» THE TASK
Nothing but the lines from the top of the following entries through the line with "read from sensor" should be printed, exactly as they are.

[Stored data]
== Segment start ==

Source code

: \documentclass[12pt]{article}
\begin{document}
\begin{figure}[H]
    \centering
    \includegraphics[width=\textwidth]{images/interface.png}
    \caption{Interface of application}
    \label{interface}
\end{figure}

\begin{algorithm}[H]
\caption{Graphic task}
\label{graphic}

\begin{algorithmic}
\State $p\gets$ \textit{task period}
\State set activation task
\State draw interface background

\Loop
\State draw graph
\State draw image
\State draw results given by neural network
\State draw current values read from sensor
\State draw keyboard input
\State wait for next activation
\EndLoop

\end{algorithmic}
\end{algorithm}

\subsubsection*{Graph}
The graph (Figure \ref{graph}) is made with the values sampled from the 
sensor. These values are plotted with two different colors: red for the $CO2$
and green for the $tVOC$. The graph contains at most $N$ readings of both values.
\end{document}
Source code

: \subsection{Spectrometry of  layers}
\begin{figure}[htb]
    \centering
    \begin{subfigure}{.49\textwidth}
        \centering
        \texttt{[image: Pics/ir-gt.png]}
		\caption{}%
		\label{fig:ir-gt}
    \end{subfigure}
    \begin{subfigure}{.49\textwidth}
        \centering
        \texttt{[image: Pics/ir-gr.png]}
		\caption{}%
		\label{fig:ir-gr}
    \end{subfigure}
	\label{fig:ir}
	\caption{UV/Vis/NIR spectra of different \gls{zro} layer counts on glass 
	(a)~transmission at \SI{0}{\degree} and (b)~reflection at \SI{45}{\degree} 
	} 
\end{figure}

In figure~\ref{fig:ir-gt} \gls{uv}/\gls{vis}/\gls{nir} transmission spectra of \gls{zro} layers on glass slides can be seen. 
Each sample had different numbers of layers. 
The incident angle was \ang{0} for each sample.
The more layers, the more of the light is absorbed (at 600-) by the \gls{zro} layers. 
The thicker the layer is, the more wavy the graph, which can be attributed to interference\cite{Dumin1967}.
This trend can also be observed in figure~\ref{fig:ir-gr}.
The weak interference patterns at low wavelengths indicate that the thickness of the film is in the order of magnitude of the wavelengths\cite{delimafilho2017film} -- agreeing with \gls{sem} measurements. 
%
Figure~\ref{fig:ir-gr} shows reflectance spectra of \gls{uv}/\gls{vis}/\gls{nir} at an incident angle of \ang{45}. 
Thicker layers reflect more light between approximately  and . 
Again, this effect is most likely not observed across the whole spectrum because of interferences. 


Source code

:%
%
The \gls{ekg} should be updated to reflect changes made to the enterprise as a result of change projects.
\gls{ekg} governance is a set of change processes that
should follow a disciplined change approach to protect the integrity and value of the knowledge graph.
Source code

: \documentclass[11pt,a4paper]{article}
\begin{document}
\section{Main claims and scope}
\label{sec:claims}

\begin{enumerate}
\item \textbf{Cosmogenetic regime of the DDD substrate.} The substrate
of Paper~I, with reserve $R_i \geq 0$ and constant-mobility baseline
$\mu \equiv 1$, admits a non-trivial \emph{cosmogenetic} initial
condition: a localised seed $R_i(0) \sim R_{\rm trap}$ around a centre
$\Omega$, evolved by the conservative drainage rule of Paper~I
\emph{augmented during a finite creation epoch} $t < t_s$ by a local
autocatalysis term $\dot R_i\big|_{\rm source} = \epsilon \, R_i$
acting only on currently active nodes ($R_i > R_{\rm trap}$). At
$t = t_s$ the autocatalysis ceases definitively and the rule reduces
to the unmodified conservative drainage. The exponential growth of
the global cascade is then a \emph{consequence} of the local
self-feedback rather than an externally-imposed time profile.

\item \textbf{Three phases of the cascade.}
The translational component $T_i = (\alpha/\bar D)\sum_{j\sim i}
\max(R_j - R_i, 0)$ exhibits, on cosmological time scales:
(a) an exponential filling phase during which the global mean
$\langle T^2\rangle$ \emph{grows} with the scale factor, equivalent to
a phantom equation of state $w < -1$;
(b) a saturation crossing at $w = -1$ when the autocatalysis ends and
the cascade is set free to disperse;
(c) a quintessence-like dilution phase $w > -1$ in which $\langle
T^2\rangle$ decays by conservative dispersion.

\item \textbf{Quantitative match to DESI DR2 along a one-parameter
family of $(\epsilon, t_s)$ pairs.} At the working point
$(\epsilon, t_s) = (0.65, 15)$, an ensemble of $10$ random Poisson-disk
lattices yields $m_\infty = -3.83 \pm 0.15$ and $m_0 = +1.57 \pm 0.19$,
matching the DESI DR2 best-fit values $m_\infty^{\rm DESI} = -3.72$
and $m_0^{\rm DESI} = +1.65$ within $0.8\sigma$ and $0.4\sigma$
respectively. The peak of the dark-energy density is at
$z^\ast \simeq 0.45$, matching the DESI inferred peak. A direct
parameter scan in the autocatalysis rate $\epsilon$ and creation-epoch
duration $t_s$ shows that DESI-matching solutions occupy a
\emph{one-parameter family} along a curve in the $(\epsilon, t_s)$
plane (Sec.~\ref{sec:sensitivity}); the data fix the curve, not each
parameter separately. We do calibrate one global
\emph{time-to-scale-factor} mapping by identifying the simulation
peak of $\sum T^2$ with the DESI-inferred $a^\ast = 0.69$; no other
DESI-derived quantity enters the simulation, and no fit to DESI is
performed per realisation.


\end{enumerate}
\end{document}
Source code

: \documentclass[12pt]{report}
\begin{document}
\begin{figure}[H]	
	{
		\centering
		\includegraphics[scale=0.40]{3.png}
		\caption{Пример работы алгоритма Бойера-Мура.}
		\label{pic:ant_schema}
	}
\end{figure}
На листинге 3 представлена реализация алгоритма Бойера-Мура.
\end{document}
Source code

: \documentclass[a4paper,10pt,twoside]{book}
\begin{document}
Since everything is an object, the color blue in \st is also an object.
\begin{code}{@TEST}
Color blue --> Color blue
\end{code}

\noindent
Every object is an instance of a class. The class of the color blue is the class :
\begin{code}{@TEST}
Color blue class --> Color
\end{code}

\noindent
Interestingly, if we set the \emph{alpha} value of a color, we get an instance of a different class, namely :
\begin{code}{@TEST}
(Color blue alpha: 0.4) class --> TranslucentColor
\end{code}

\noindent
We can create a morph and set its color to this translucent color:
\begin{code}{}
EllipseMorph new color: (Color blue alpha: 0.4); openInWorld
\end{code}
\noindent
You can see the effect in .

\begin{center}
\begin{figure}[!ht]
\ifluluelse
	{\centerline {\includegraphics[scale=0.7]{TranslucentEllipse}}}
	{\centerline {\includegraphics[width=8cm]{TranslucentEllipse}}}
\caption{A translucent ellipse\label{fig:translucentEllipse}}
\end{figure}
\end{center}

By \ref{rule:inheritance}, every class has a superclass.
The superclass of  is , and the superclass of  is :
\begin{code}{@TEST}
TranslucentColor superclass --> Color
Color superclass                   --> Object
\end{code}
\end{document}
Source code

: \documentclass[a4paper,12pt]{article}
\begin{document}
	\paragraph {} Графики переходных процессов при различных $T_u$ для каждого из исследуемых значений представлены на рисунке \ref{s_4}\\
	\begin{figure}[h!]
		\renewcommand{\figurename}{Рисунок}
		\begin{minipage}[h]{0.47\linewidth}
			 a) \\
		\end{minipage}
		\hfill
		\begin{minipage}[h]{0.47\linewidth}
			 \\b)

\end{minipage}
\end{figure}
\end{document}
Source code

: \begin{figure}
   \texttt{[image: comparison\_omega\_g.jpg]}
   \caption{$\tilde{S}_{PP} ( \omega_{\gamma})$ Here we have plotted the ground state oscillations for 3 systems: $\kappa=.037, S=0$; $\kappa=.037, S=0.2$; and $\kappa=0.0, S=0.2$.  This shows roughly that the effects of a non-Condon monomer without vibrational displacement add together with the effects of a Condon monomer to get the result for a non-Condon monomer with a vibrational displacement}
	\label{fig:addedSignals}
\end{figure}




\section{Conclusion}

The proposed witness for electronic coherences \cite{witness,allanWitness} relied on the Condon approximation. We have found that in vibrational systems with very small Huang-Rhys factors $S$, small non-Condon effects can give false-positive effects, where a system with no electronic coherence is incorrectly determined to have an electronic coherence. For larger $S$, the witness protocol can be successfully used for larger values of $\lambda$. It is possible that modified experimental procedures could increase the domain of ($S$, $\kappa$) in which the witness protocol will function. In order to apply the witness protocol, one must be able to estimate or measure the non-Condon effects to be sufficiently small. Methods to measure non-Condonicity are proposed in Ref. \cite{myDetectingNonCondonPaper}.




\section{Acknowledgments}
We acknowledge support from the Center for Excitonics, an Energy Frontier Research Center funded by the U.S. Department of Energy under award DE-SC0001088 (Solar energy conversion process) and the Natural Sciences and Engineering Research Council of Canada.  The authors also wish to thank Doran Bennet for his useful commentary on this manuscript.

== Segment end ==

» RESULT OF THE EXERCISE
Source code

: \documentclass[12pt]{article}
\begin{document}
\begin{figure}[H]
    \centering
    \includegraphics[width=\textwidth]{images/interface.png}
    \caption{Interface of application}
    \label{interface}
\end{figure}

\begin{algorithm}[H]
\caption{Graphic task}
\label{graphic}

\begin{algorithmic}
\State $p\gets$ \textit{task period}
\State set activation task
\State draw interface background

\Loop
\State draw graph
\State draw image
\State draw results given by neural network
\State draw current values read from sensor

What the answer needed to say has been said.